§ **What you are asked to do**: Please repeat only the lines below starting at the line that holds "The human readable" and ending at the line that holds "exemplaire des fiches A, B", exactly, with both of those lines included and every picture omitted.

§ **Dataset excerpts**:
________________________________________

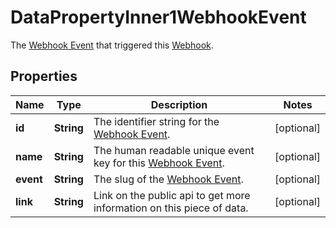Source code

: 

# DataPropertyInner1WebhookEvent

The [Webhook Event](https://developers.intellihr.io/docs/v1/) that triggered this [Webhook](https://developers.intellihr.io/docs/v1/).

## Properties

| Name | Type | Description | Notes |
|------------ | ------------- | ------------- | -------------|
|**id** | **String** | The identifier string for the [Webhook Event](https://developers.intellihr.io/docs/v1/). |  [optional] |
|**name** | **String** | The human readable unique event key for this [Webhook Event](https://developers.intellihr.io/docs/v1/). |  [optional] |
|**event** | **String** | The slug of the [Webhook Event](https://developers.intellihr.io/docs/v1/). |  [optional] |
|**link** | **String** | Link on the public api to get more information on this piece of data. |  [optional] |



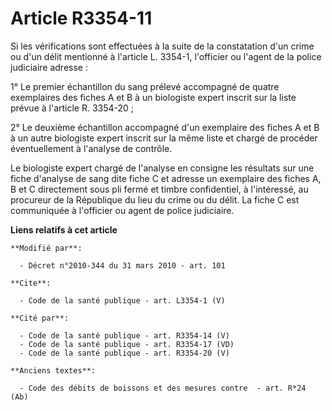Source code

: # Article R3354-11

Si les vérifications sont effectuées à la suite de la constatation d'un crime ou d'un délit mentionné à l'article L. 3354-1,
l'officier ou l'agent de la police judiciaire adresse : 

1° Le premier échantillon du sang prélevé accompagné de quatre exemplaires des fiches A et B à un biologiste expert inscrit
sur la liste prévue à l'article R. 3354-20 ; 

2° Le deuxième échantillon accompagné d'un exemplaire des fiches A et B à un autre biologiste expert inscrit sur la même
liste et chargé de procéder éventuellement à l'analyse de contrôle. 

Le biologiste expert chargé de l'analyse en consigne les résultats sur une fiche d'analyse de sang dite fiche C et adresse un
exemplaire des fiches A, B et C directement sous pli fermé et timbre confidentiel, à l'intéressé, au procureur de la
République du lieu du crime ou du délit. La fiche C est communiquée à l'officier ou agent de police judiciaire.

**Liens relatifs à cet article**

	**Modifié par**:

	  - Décret n°2010-344 du 31 mars 2010 - art. 101

	**Cite**:

	  - Code de la santé publique - art. L3354-1 (V)

	**Cité par**:

	  - Code de la santé publique - art. R3354-14 (V)
	  - Code de la santé publique - art. R3354-17 (VD)
	  - Code de la santé publique - art. R3354-20 (V)

	**Anciens textes**:

	  - Code des débits de boissons et des mesures contre  - art. R*24 (Ab)

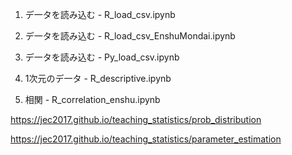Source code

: 01. デ一タを読み込む - R_load_csv.ipynb

01. デ一タを読み込む - R_load_csv_EnshuMondai.ipynb

01. デ一タを読み込む - Py_load_csv.ipynb

02. 1次元のデ一タ - R_descriptive.ipynb

03. 相関 - R_correlation_enshu.ipynb

https://jec2017.github.io/teaching_statistics/prob_distribution

https://jec2017.github.io/teaching_statistics/parameter_estimation
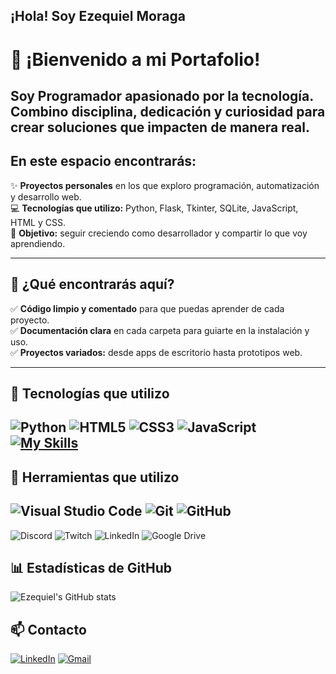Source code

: ##       ¡Hola! Soy Ezequiel Moraga
# 👋 ¡Bienvenido a mi Portafolio!

Soy Programador **apasionado por la tecnología**.  
Combino disciplina, dedicación y curiosidad para crear soluciones que impacten de manera real.
---
## En este espacio encontrarás:

✨ **Proyectos personales** en los que exploro programación, automatización y desarrollo web.  
💻 **Tecnologías que utilizo:** Python, Flask, Tkinter, SQLite, JavaScript, HTML y CSS.  
🚀 **Objetivo:** seguir creciendo como desarrollador y compartir lo que voy aprendiendo.

---

## 📂 ¿Qué encontrarás aquí?

✅ **Código limpio y comentado** para que puedas aprender de cada proyecto.  
✅ **Documentación clara** en cada carpeta para guiarte en la instalación y uso.  
✅ **Proyectos variados:** desde apps de escritorio hasta prototipos web.

---




<!--
**ezequielmoraga/ezequielmoraga** is a ✨ _special_ ✨ repository because its `README.md` (this file) appears on your GitHub profile.

Here are some ideas to get you started:

- 🔭 I’m currently working on ...
- 🌱 I’m currently learning ...
- 👯 I’m looking to collaborate on ...
- 🤔 I’m looking for help with ...
- 💬 Ask me about ...
- 📫 How to reach me: ...
- 😄 Pronouns: ...
- ⚡ Fun fact: ...
-->




## 🚀 Tecnologías que utilizo
![Python](https://img.shields.io/badge/Python-3776AB?style=for-the-badge&logo=python&logoColor=white)
![HTML5](https://img.shields.io/badge/HTML5-E34F26?style=for-the-badge&logo=html5&logoColor=white)
![CSS3](https://img.shields.io/badge/CSS3-1572B6?style=for-the-badge&logo=css3&logoColor=white)
![JavaScript](https://img.shields.io/badge/JavaScript-F7DF1E?style=for-the-badge&logo=javascript&logoColor=black)
[![My Skills](https://skillicons.dev/icons?i=js,html,css,wasm)](https://skillicons.dev)
---
## 🚀  Herramientas que utilizo

![Visual Studio Code](https://img.shields.io/badge/VS%20Code-007ACC?style=for-the-badge&logo=visual-studio-code&logoColor=white)
![Git](https://img.shields.io/badge/Git-F05032?style=for-the-badge&logo=git&logoColor=white)
![GitHub](https://img.shields.io/badge/GitHub-181717?style=for-the-badge&logo=github&logoColor=white)
--
![Discord](https://img.shields.io/badge/Discord-5865F2?style=for-the-badge&logo=discord&logoColor=white)
![Twitch](https://img.shields.io/badge/Twitch-9146FF?style=for-the-badge&logo=twitch&logoColor=white)
![LinkedIn](https://img.shields.io/badge/LinkedIn-0A66C2?style=for-the-badge&logo=linkedin&logoColor=white)
![Google Drive](https://img.shields.io/badge/Google%20Drive-34A853?style=for-the-badge&logo=googledrive&logoColor=white)


## 📊 Estadísticas de GitHub
![Ezequiel's GitHub stats](https://github-readme-stats.vercel.app/api?username=ezequielmoraga&show_icons=true&theme=radical)

## 📫 Contacto
[![LinkedIn](https://img.shields.io/badge/LinkedIn-0077B5?style=for-the-badge&logo=linkedin&logoColor=white)](www.linkedin.com/in/ezequiel-moraga-0a4560275)
[![Gmail](https://img.shields.io/badge/Gmail-D14836?style=for-the-badge&logo=gmail&logoColor=white)](mailto:ezequielmoraga3572@gmail.com)
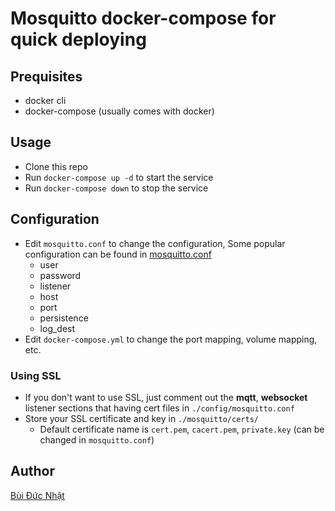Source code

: # Mosquitto docker-compose for quick deploying

## Prequisites

- docker cli
- docker-compose (usually comes with docker)

## Usage

- Clone this repo
- Run `docker-compose up -d` to start the service
- Run `docker-compose down` to stop the service

## Configuration

- Edit `mosquitto.conf` to change the configuration, Some popular configuration can be found in [mosquitto.conf](https://mosquitto.org/man/mosquitto-conf-5.html)
  - user
  - password
  - listener
  - host
  - port
  - persistence
  - log_dest
- Edit `docker-compose.yml` to change the port mapping, volume mapping, etc.

### Using SSL

- If you don't want to use SSL, just comment out the **mqtt**, **websocket** listener sections that having cert files in `./config/mosquitto.conf`
- Store your SSL certificate and key in `./mosquitto/certs/`
  - Default certificate name is `cert.pem`, `cacert.pem`, `private.key` (can be changed in `mosquitto.conf`)

## Author

[Bùi Đức Nhật](https://github.com/buiducnhat)
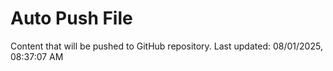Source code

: # Auto Push File

Content that will be pushed to GitHub repository.
Last updated: 08/01/2025, 08:37:07 AM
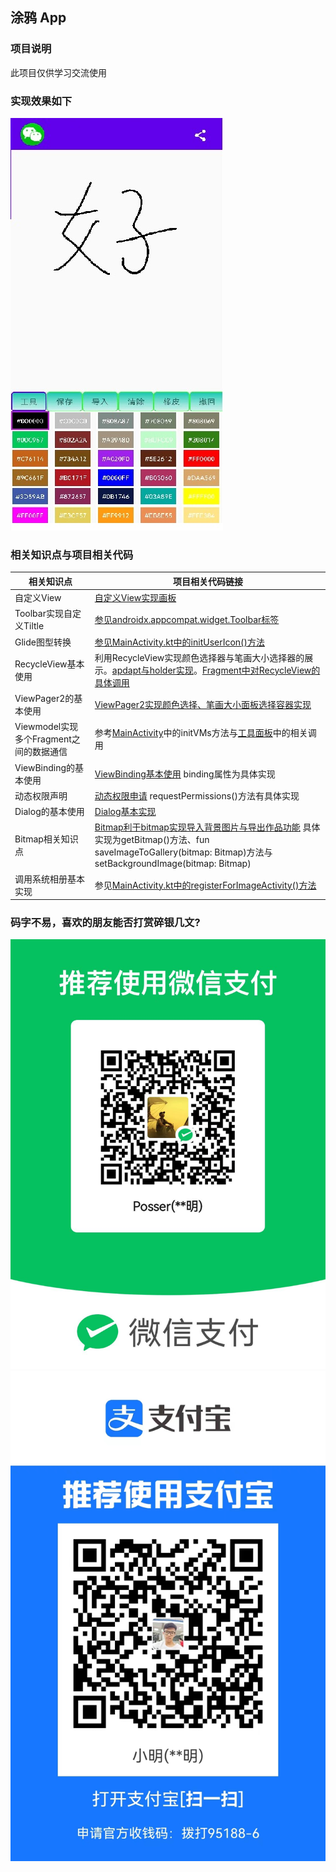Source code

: ## 涂鸦 App

### 项目说明
此项目仅供学习交流使用

### 实现效果如下
![效果图](./readmeImages/20230411185918.jpg)

### 相关知识点与项目相关代码
|相关知识点|项目相关代码链接|
|---------|--------|
|自定义View|[自定义View实现画板](./app/src/main/java/posserldm/doodle/panel/MainPaintView.kt)|
|Toolbar实现自定义Tiltle|[参见androidx.appcompat.widget.Toolbar标签](./app/src/main/res/layout/activity_main.xml)|
|Glide图型转换|[参见MainActivity.kt中的initUserIcon()方法](./app/src/main/java/posserldm/doodle/MainActivity.kt)|
|RecycleView基本使用|利用RecycleView实现颜色选择器与笔画大小选择器的展示。[apdapt与holder实现](./app/src/main/java/posserldm/doodle/tools/adapter/)。[Fragment中对RecycleView的具体调用](./app/src/main/java/posserldm/doodle/tools/fragment/)|
|ViewPager2的基本使用|[ViewPager2实现颜色选择、笔画大小面板选择容器实现](./app/src/main/java/posserldm/doodle/tools/fragment/PaintToolPanelFragment.kt)|
|Viewmodel实现多个Fragment之间的数据通信|参考[MainActivity]()中的initVMs方法与[工具面板](./app/src/main/java/posserldm/doodle/tools/fragment/)中的相关调用|
|ViewBinding的基本使用|[ViewBinding基本使用](./app/src/main/java/posserldm/doodle/MainActivity.kt) binding属性为具体实现|
|动态权限声明|[动态权限申请](./app/src/main/java/posserldm/doodle/MainActivity.kt) requestPermissions()方法有具体实现|
|Dialog的基本使用|[Dialog基本实现](./app/src/main/java/posserldm/doodle/dialog/)|
|Bitmap相关知识点|[Bitmap利于bitmap实现导入背景图片与导出作品功能](./app/src/main/java/posserldm/doodle/panel/MainPaintView.kt) 具体实现为getBitmap()方法、fun saveImageToGallery(bitmap: Bitmap)方法与setBackgroundImage(bitmap: Bitmap)|
|调用系统相册基本实现|参见[MainActivity.kt中的registerForImageActivity()方法](./app/src/main/java/posserldm/doodle/MainActivity.kt)|

### 码字不易，喜欢的朋友能否打赏碎银几文?
![](./readmeImages/20230411202145.jpg)
![](./readmeImages/20230411202156.jpg)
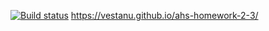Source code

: [![Build status](https://ci.appveyor.com/api/projects/status/nso3l0l2xuk3ga1k?svg=true)](https://ci.appveyor.com/project/Vestanu/ahs-homework-2-3)
https://vestanu.github.io/ahs-homework-2-3/
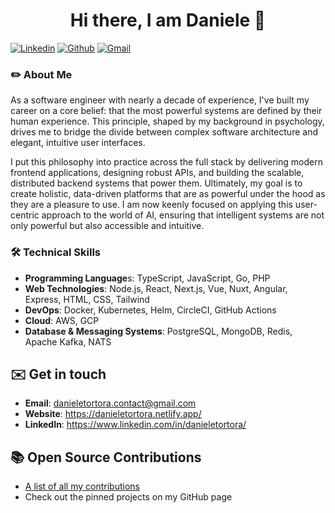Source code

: <h1 align="center">Hi there, I am Daniele 👋</h1>

[![Linkedin](https://img.shields.io/badge/-LinkedIn-blue?style=flat&logo=Linkedin&logoColor=white)](https://www.linkedin.com/in/danieletortora/)
[![Github](https://img.shields.io/badge/-Github-000?style=flat&logo=Github&logoColor=white)](https://github.com/floroz)
[![Gmail](https://img.shields.io/badge/-Gmail-c14438?style=flat&logo=Gmail&logoColor=white)](mailto:contact@danieletortora.com)

### ✏️ About Me

As a software engineer with nearly a decade of experience, I've built my career on a core belief: that the most powerful systems are defined by their human experience. This principle, shaped by my background in psychology, drives me to bridge the divide between complex software architecture and elegant, intuitive user interfaces.

I put this philosophy into practice across the full stack by delivering modern frontend applications, designing robust APIs, and building the scalable, distributed backend systems that power them. Ultimately, my goal is to create holistic, data-driven platforms that are as powerful under the hood as they are a pleasure to use. I am now keenly focused on applying this user-centric approach to the world of AI, ensuring that intelligent systems are not only powerful but also accessible and intuitive.

### 🛠️ Technical Skills

- **Programming Language**s: TypeScript, JavaScript, Go, PHP
- **Web Technologies**: Node.js, React, Next.js, Vue, Nuxt, Angular, Express, HTML, CSS, Tailwind
- **DevOps**: Docker, Kubernetes, Helm, CircleCI, GitHub Actions
- **Cloud**: AWS, GCP
- **Database & Messaging Systems**: PostgreSQL, MongoDB, Redis, Apache Kafka, NATS
  

## ✉️ Get in touch

- **Email**: danieletortora.contact@gmail.com 
- **Website**: https://danieletortora.netlify.app/
- **LinkedIn**: https://www.linkedin.com/in/danieletortora/


## 📚 Open Source Contributions

- [A list of all my contributions](https://github.com/floroz/floroz/blob/master/CONTRIBUTIONS.md)
- Check out the pinned projects on my GitHub page


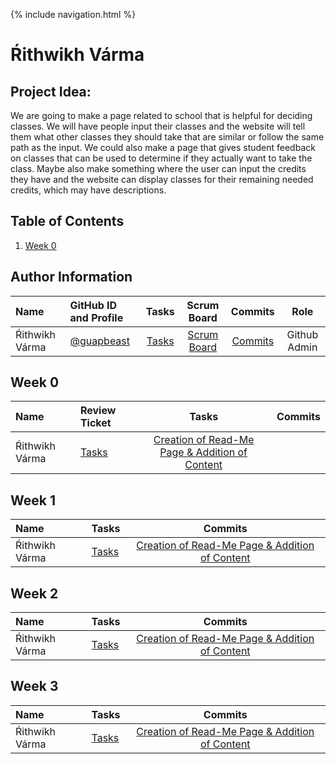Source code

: {% include navigation.html %}

# Ŕithwikh Várma
## Project Idea: 
We are going to make a page related to school that is helpful for deciding classes. We will have people input their classes and the website will tell them what other classes they should take that are similar or follow the same path as the input. We could also make a page that gives student feedback on classes that can be used to determine if they actually want to take the class. Maybe also make something where the user can input the credits they have and the website can display classes for their remaining needed credits, which may have descriptions.
## Table of Contents

1. [Week 0](https://github.com/jacksongolding/Nut-Team/blob/main/README.md#week-0)




## Author Information

| Name | GitHub ID and Profile | Tasks | Scrum Board | Commits | Role | 
|:-----|:----------------------|:-----:|:-----------:|:-------:|:-------:|
| Ŕithwikh Várma| [@guapbeast](https://github.com/guapbeast) | [Tasks](https://github.com/jacksongolding/Nut-Team/issues/assigned/guapbeast) |[Scrum Board](https://github.com/jacksongolding/Nut-Team/projects/1) | [Commits](https://github.com/jacksongolding/Nut-Team/commits?author=guapbeast) | Github Admin


## Week 0

| Name | Review Ticket| Tasks | Commits |
|:-----|:----------------------|:-----:|:-------:|
| Ŕithwikh Várma | [Tasks](https://github.com/jacksongolding/Nut-Team/issues) |[Creation of Read-Me Page & Addition of Content](https://github.com/jacksongolding/Nut-Team/commit/982e7351420fc53f64c6457e75b8f1a9f060e43e) |

## Week 1

| Name | Tasks | Commits |
|:-----|:--------|:-----:|
| Ŕithwikh Várma | [Tasks](https://github.com/jacksongolding/Nut-Team/issues) |[Creation of Read-Me Page & Addition of Content](https://github.com/jacksongolding/Nut-Team/commit/982e7351420fc53f64c6457e75b8f1a9f060e43e) |


## Week 2

| Name | Tasks | Commits |
|:-----|:----------------------|:-----:|
| Ŕithwikh Várma | [Tasks](https://github.com/jacksongolding/Nut-Team/issues) |[Creation of Read-Me Page & Addition of Content](https://github.com/jacksongolding/Nut-Team/commit/982e7351420fc53f64c6457e75b8f1a9f060e43e) |

## Week 3

| Name | Tasks | Commits |
|:-----|:----------------------|:-----:|
| Ŕithwikh Várma | [Tasks](https://github.com/jacksongolding/Nut-Team/issues) |[Creation of Read-Me Page & Addition of Content](https://github.com/jacksongolding/Nut-Team/commit/982e7351420fc53f64c6457e75b8f1a9f060e43e) |



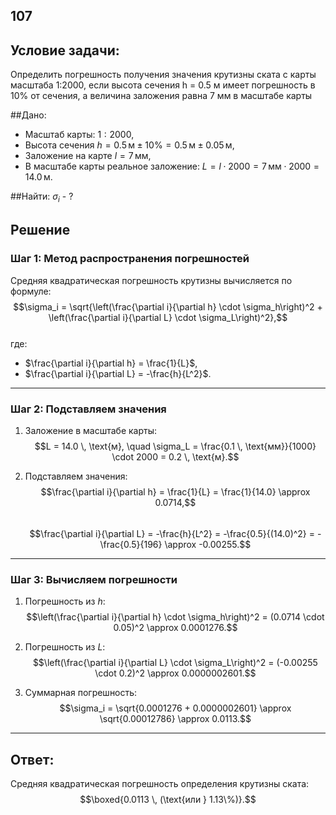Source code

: ## 107

## Условие задачи:
Определить погрешность получения значения крутизны ската с карты масштаба 1:2000, если высота сечения h = 0.5 м имеет погрешность в 10% от сечения, а величина заложения равна 7 мм в масштабе карты

##Дано:  
- Масштаб карты: $1:2000$,  
- Высота сечения $h = 0.5 \, \text{м} \pm 10\% = 0.5 \, \text{м} \pm 0.05 \, \text{м}$,  
- Заложение на карте $l = 7 \, \text{мм}$,  
- В масштабе карты реальное заложение: $L = l \cdot 2000 = 7 \, \text{мм} \cdot 2000 = 14.0 \, \text{м}$.  

##Найти: 
$\sigma_i$ - ?

## Решение

### Шаг 1: Метод распространения погрешностей

Средняя квадратическая погрешность крутизны вычисляется по формуле:  
$$\sigma_i = \sqrt{\left(\frac{\partial i}{\partial h} \cdot \sigma_h\right)^2 + \left(\frac{\partial i}{\partial L} \cdot \sigma_L\right)^2},$$  
где:  
- $\frac{\partial i}{\partial h} = \frac{1}{L}$,  
- $\frac{\partial i}{\partial L} = -\frac{h}{L^2}$.

---

### Шаг 2: Подставляем значения

1. Заложение в масштабе карты:  
$$L = 14.0 \, \text{м}, \quad \sigma_L = \frac{0.1 \, \text{мм}}{1000} \cdot 2000 = 0.2 \, \text{м}.$$  

2. Подставляем значения:  
   $$\frac{\partial i}{\partial h} = \frac{1}{L} = \frac{1}{14.0} \approx 0.0714,$$  
   $$\frac{\partial i}{\partial L} = -\frac{h}{L^2} = -\frac{0.5}{(14.0)^2} = -\frac{0.5}{196} \approx -0.00255.$$  

---

### Шаг 3: Вычисляем погрешности

1. Погрешность из $h$:  
$$\left(\frac{\partial i}{\partial h} \cdot \sigma_h\right)^2 = (0.0714 \cdot 0.05)^2 \approx 0.0001276.$$  

2. Погрешность из $L$:  
$$\left(\frac{\partial i}{\partial L} \cdot \sigma_L\right)^2 = (-0.00255 \cdot 0.2)^2 \approx 0.0000002601.$$  

3. Суммарная погрешность:  
$$\sigma_i = \sqrt{0.0001276 + 0.0000002601} \approx \sqrt{0.00012786} \approx 0.0113.$$  

---

## Ответ:
Средняя квадратическая погрешность определения крутизны ската:  
$$\boxed{0.0113 \, (\text{или } 1.13\%)}.$$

________________________________________

§ **Task answer**:
|**name** | **String** | The human readable unique event key for this [Webhook Event](https://developers.intellihr.io/docs/v1/). |  [optional] |
|**event** | **String** | The slug of the [Webhook Event](https://developers.intellihr.io/docs/v1/). |  [optional] |
|**link** | **String** | Link on the public api to get more information on this piece of data. |  [optional] |



Source code

: # Article R3354-11

Si les vérifications sont effectuées à la suite de la constatation d'un crime ou d'un délit mentionné à l'article L. 3354-1,
l'officier ou l'agent de la police judiciaire adresse : 

1° Le premier échantillon du sang prélevé accompagné de quatre exemplaires des fiches A et B à un biologiste expert inscrit
sur la liste prévue à l'article R. 3354-20 ; 

2° Le deuxième échantillon accompagné d'un exemplaire des fiches A et B à un autre biologiste expert inscrit sur la même
liste et chargé de procéder éventuellement à l'analyse de contrôle. 

Le biologiste expert chargé de l'analyse en consigne les résultats sur une fiche d'analyse de sang dite fiche C et adresse un
exemplaire des fiches A, B et C directement sous pli fermé et timbre confidentiel, à l'intéressé, au procureur de la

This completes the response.